DATASET below:

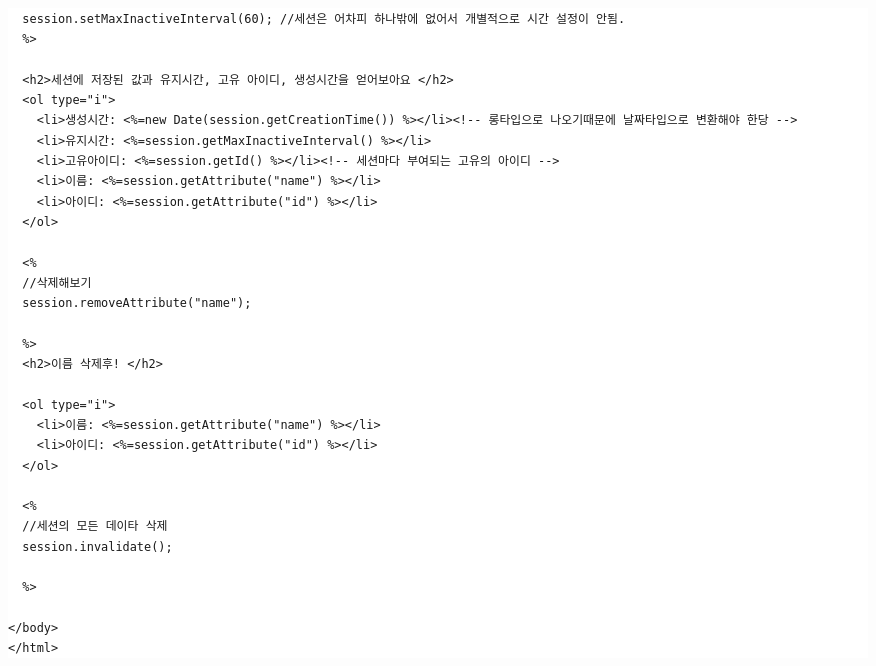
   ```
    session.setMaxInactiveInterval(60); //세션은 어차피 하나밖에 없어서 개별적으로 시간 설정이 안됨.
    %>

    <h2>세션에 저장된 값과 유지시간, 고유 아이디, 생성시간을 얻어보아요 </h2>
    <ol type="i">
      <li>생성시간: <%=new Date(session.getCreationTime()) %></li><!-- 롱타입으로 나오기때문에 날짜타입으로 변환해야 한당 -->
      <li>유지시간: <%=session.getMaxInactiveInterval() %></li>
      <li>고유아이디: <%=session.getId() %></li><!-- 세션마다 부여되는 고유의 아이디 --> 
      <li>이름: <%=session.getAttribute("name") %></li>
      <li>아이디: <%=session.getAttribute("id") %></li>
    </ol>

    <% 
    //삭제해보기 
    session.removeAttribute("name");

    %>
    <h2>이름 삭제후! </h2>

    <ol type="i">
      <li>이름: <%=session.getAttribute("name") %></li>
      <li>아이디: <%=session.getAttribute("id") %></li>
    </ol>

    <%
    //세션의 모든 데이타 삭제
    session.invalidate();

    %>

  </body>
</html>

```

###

End of DATASET.
DATASET below:

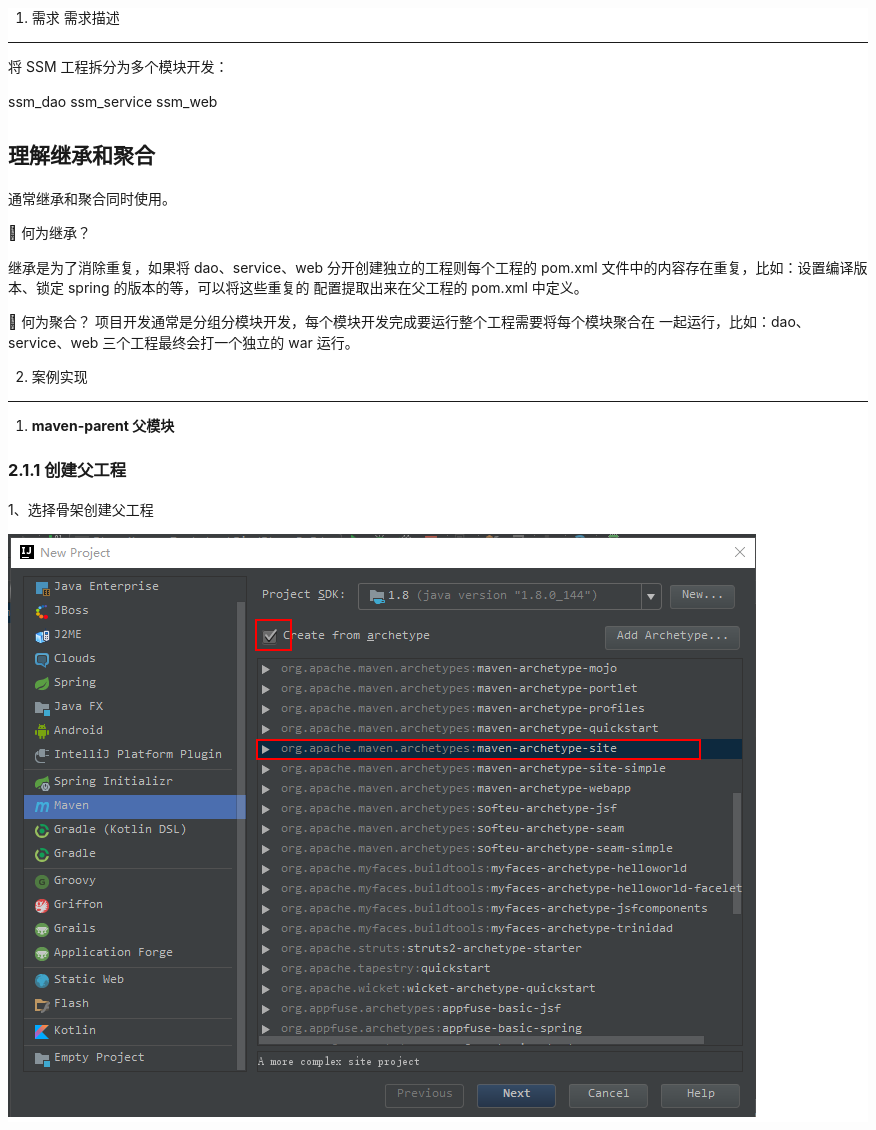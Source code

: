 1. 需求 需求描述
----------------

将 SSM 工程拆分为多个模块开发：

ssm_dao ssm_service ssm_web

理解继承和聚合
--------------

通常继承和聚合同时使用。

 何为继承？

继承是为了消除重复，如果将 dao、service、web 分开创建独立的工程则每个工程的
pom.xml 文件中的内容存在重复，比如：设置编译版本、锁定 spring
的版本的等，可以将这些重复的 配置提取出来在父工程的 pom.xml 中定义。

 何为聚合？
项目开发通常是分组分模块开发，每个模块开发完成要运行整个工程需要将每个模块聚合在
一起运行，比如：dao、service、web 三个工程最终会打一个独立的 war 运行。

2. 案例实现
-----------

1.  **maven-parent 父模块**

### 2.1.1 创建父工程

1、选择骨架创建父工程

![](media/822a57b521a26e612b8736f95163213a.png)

End of DATASET.
DATASET below:

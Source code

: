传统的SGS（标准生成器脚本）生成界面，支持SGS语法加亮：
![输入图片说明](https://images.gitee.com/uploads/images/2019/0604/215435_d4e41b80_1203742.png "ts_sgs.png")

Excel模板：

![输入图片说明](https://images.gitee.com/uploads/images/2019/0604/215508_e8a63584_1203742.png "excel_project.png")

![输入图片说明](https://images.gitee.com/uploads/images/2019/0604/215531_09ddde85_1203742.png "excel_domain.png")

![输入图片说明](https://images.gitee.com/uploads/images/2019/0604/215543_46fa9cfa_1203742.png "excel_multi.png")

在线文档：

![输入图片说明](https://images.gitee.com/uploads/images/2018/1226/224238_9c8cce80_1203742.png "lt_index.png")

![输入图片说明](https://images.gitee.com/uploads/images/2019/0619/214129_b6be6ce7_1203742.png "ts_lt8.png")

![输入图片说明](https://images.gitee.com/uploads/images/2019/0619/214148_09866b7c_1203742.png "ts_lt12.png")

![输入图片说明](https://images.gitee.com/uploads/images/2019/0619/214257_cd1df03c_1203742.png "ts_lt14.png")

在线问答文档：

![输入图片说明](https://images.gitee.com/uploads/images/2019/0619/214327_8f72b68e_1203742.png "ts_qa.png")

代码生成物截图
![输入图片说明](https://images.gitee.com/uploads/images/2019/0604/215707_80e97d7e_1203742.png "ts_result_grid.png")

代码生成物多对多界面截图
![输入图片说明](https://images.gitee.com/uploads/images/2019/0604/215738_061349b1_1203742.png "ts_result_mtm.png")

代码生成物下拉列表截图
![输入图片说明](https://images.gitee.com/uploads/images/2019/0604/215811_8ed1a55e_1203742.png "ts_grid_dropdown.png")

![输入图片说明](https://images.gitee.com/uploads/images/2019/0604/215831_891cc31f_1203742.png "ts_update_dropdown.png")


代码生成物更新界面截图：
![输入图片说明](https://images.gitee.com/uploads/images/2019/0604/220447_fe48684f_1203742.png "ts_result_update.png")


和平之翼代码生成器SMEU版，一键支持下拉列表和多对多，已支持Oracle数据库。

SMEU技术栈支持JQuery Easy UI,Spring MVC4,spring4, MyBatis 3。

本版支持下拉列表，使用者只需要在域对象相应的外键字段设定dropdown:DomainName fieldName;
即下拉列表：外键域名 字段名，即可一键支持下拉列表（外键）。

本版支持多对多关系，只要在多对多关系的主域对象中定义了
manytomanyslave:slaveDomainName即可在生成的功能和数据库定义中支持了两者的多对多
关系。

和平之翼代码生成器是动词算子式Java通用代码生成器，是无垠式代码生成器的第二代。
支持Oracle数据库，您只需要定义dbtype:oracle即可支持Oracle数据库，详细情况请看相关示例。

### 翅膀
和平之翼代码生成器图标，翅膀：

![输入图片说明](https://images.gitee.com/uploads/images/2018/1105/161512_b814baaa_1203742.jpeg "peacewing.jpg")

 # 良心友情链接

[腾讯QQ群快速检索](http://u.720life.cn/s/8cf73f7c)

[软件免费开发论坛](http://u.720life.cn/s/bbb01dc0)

End of DATASET.

Take the entries above and copy out all lines with the string "유지시간".

    <h2>세션에 저장된 값과 유지시간, 고유 아이디, 생성시간을 얻어보아요 </h2>
      <li>유지시간: <%=session.getMaxInactiveInterval() %></li>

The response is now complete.